Start of Supplied information
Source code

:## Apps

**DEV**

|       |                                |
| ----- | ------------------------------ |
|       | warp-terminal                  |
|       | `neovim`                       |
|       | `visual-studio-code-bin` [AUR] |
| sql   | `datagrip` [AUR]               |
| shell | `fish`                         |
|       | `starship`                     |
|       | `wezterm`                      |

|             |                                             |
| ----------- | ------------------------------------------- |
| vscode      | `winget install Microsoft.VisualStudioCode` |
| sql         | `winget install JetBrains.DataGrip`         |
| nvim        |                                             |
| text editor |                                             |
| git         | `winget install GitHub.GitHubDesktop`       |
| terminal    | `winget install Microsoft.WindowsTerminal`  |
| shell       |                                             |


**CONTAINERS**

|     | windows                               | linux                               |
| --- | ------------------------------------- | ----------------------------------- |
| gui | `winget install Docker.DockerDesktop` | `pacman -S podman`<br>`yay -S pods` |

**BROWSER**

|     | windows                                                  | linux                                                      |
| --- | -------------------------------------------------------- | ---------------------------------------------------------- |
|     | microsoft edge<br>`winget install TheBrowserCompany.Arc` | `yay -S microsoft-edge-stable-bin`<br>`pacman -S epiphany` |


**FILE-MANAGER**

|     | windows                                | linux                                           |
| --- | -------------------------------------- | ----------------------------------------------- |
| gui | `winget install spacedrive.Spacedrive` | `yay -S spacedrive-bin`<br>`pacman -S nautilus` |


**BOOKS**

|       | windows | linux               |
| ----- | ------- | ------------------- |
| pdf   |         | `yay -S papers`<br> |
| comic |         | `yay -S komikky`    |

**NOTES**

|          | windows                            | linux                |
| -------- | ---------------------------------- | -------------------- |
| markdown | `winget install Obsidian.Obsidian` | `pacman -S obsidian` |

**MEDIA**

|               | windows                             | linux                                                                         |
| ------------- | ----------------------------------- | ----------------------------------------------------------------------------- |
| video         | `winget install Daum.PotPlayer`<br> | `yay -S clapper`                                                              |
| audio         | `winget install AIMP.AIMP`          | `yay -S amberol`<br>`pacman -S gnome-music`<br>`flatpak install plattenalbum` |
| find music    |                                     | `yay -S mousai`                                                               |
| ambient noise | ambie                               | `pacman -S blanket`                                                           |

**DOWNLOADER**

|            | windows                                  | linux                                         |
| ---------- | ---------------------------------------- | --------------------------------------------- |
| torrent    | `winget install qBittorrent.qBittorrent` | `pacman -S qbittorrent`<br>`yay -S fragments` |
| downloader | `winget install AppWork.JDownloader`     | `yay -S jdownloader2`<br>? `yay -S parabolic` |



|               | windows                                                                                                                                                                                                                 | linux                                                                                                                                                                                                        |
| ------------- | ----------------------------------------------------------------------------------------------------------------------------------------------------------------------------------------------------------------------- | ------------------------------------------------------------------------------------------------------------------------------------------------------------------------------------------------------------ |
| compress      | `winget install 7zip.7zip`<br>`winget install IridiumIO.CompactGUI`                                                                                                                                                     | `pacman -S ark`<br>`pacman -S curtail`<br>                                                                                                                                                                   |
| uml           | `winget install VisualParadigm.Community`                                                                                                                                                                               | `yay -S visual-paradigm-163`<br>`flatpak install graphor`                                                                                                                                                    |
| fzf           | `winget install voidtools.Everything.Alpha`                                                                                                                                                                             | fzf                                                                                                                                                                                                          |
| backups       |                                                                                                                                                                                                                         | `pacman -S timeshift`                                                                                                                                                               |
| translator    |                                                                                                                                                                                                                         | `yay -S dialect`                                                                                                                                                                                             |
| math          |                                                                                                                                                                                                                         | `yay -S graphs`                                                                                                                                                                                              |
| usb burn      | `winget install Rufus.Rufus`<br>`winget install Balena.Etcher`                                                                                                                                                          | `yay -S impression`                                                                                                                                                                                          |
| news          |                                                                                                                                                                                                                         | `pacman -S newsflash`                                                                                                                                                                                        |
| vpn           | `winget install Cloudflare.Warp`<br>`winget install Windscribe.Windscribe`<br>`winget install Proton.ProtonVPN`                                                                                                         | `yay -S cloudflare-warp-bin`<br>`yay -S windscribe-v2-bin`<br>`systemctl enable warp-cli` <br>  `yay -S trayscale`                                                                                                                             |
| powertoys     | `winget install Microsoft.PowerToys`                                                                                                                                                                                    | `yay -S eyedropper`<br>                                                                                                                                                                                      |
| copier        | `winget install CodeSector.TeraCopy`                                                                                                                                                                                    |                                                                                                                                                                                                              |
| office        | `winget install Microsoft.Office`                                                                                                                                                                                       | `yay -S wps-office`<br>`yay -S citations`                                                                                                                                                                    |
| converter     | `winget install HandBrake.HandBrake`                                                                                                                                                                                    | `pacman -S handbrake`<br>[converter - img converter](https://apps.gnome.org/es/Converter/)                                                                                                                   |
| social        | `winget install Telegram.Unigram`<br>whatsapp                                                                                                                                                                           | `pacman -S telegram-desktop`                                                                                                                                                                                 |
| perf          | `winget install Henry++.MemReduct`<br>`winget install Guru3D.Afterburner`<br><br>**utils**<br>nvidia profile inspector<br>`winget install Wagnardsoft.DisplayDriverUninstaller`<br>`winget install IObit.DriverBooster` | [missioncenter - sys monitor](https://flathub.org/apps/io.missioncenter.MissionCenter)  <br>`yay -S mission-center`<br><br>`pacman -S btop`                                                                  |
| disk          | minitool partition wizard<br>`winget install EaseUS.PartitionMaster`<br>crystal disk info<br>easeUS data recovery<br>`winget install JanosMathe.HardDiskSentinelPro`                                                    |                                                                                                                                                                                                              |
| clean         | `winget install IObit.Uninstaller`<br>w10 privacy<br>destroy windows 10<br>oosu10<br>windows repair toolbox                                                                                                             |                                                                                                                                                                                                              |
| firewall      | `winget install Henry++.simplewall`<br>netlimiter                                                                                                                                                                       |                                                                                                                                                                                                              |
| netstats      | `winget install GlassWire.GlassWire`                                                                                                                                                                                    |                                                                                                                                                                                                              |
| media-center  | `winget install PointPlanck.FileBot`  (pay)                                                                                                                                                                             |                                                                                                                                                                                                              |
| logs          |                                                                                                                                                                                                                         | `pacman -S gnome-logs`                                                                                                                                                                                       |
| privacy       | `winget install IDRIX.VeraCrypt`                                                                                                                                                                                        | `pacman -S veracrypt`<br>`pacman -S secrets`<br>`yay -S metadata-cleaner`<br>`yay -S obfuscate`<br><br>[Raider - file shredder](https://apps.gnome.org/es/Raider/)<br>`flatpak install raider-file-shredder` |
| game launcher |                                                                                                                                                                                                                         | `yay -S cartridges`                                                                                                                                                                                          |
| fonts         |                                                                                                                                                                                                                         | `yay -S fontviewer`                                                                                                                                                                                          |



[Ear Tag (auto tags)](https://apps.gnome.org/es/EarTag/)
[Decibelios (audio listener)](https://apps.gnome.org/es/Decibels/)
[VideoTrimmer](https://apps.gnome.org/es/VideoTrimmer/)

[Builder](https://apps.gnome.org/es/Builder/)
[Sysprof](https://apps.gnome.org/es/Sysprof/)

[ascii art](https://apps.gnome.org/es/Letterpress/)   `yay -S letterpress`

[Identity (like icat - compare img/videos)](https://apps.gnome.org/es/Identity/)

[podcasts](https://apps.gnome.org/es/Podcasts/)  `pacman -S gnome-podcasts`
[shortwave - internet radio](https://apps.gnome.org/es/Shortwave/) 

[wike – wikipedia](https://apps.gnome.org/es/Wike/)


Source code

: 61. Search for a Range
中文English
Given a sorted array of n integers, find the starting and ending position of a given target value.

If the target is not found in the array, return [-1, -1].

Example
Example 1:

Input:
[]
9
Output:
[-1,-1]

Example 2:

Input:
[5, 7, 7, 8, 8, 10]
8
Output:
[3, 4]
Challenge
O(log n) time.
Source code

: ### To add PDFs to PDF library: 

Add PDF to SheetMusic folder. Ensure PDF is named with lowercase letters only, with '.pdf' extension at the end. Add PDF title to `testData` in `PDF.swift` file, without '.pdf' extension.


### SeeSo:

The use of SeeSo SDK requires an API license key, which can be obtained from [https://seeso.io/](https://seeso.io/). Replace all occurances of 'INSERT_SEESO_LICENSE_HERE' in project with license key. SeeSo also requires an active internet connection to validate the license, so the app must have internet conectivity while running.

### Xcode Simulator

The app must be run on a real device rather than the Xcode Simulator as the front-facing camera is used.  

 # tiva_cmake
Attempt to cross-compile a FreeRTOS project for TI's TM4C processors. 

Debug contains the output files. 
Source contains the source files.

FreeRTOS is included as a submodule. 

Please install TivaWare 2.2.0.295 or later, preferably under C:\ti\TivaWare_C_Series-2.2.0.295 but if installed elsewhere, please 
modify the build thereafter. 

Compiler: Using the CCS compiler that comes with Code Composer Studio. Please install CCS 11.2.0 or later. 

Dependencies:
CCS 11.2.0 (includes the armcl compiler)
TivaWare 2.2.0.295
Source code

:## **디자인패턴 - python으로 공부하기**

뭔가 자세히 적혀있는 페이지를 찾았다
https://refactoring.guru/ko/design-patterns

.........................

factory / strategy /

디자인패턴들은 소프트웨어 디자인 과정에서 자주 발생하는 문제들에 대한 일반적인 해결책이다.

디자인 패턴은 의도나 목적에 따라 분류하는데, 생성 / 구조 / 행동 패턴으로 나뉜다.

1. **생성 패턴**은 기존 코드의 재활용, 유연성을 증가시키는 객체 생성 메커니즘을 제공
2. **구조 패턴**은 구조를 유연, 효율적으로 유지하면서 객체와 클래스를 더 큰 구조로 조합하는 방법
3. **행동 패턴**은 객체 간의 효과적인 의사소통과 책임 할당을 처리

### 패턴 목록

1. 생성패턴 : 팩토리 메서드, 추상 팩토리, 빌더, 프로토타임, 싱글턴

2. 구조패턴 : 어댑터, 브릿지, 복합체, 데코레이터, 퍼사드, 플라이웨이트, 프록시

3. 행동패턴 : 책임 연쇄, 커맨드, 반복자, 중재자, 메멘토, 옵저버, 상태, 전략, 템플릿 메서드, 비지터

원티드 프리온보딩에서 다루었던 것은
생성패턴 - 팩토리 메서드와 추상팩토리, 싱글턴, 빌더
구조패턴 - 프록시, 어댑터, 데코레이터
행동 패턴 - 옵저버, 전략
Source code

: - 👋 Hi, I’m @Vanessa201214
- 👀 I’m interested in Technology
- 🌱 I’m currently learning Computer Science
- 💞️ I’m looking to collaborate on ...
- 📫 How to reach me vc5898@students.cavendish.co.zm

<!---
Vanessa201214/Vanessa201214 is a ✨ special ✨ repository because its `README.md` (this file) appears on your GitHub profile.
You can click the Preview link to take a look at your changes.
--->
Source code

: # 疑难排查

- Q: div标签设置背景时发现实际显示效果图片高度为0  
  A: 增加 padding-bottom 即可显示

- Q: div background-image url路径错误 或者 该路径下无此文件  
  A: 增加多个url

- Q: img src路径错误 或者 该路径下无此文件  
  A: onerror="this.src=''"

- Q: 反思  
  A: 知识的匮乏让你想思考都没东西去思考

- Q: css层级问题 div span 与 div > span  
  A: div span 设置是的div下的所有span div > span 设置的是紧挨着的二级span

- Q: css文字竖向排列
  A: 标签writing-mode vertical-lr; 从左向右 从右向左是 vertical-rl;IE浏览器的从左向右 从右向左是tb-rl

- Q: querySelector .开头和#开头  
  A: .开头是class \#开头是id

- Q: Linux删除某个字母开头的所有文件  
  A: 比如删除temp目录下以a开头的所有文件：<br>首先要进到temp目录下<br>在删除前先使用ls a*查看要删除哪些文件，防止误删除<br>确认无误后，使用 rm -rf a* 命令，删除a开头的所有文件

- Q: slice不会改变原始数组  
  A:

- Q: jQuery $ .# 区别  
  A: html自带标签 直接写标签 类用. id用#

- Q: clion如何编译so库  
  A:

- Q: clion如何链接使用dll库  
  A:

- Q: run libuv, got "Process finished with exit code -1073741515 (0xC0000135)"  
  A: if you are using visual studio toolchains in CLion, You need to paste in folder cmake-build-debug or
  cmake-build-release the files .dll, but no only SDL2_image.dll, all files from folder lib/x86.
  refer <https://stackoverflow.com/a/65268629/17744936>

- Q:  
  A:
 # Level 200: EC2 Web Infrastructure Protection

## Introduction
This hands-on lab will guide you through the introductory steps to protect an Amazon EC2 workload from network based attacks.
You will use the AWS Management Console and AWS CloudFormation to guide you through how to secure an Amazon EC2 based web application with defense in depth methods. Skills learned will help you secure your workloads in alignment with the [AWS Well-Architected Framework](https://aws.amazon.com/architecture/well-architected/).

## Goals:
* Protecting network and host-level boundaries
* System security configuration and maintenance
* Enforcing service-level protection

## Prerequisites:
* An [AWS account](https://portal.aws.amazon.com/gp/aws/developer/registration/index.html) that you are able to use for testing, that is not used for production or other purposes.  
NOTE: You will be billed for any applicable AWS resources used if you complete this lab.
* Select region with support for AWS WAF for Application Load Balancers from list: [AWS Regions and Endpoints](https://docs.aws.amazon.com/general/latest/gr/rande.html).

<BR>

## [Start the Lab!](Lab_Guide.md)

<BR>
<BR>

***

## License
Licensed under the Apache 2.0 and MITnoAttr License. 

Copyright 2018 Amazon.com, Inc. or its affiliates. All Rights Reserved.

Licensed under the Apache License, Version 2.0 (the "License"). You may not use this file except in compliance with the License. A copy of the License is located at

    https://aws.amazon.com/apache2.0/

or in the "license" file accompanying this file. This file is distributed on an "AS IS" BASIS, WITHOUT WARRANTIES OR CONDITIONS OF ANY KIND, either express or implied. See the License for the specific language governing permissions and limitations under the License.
End of Supplied information
* Your objective: Above are the entries. Output exactly the lines beginning with the line that has "To add PDFs" and ending with the line that has "factory / strategy /".

* Solution for this exercise:
: ### To add PDFs to PDF library: 

Add PDF to SheetMusic folder. Ensure PDF is named with lowercase letters only, with '.pdf' extension at the end. Add PDF title to `testData` in `PDF.swift` file, without '.pdf' extension.


### SeeSo:

The use of SeeSo SDK requires an API license key, which can be obtained from [https://seeso.io/](https://seeso.io/). Replace all occurances of 'INSERT_SEESO_LICENSE_HERE' in project with license key. SeeSo also requires an active internet connection to validate the license, so the app must have internet conectivity while running.

### Xcode Simulator

The app must be run on a real device rather than the Xcode Simulator as the front-facing camera is used.  

 # tiva_cmake
Attempt to cross-compile a FreeRTOS project for TI's TM4C processors. 

Debug contains the output files. 
Source contains the source files.

FreeRTOS is included as a submodule. 

Please install TivaWare 2.2.0.295 or later, preferably under C:\ti\TivaWare_C_Series-2.2.0.295 but if installed elsewhere, please 
modify the build thereafter. 

Compiler: Using the CCS compiler that comes with Code Composer Studio. Please install CCS 11.2.0 or later. 

Dependencies:
CCS 11.2.0 (includes the armcl compiler)
TivaWare 2.2.0.295
Source code

:## **디자인패턴 - python으로 공부하기**

뭔가 자세히 적혀있는 페이지를 찾았다
https://refactoring.guru/ko/design-patterns

.........................

factory / strategy /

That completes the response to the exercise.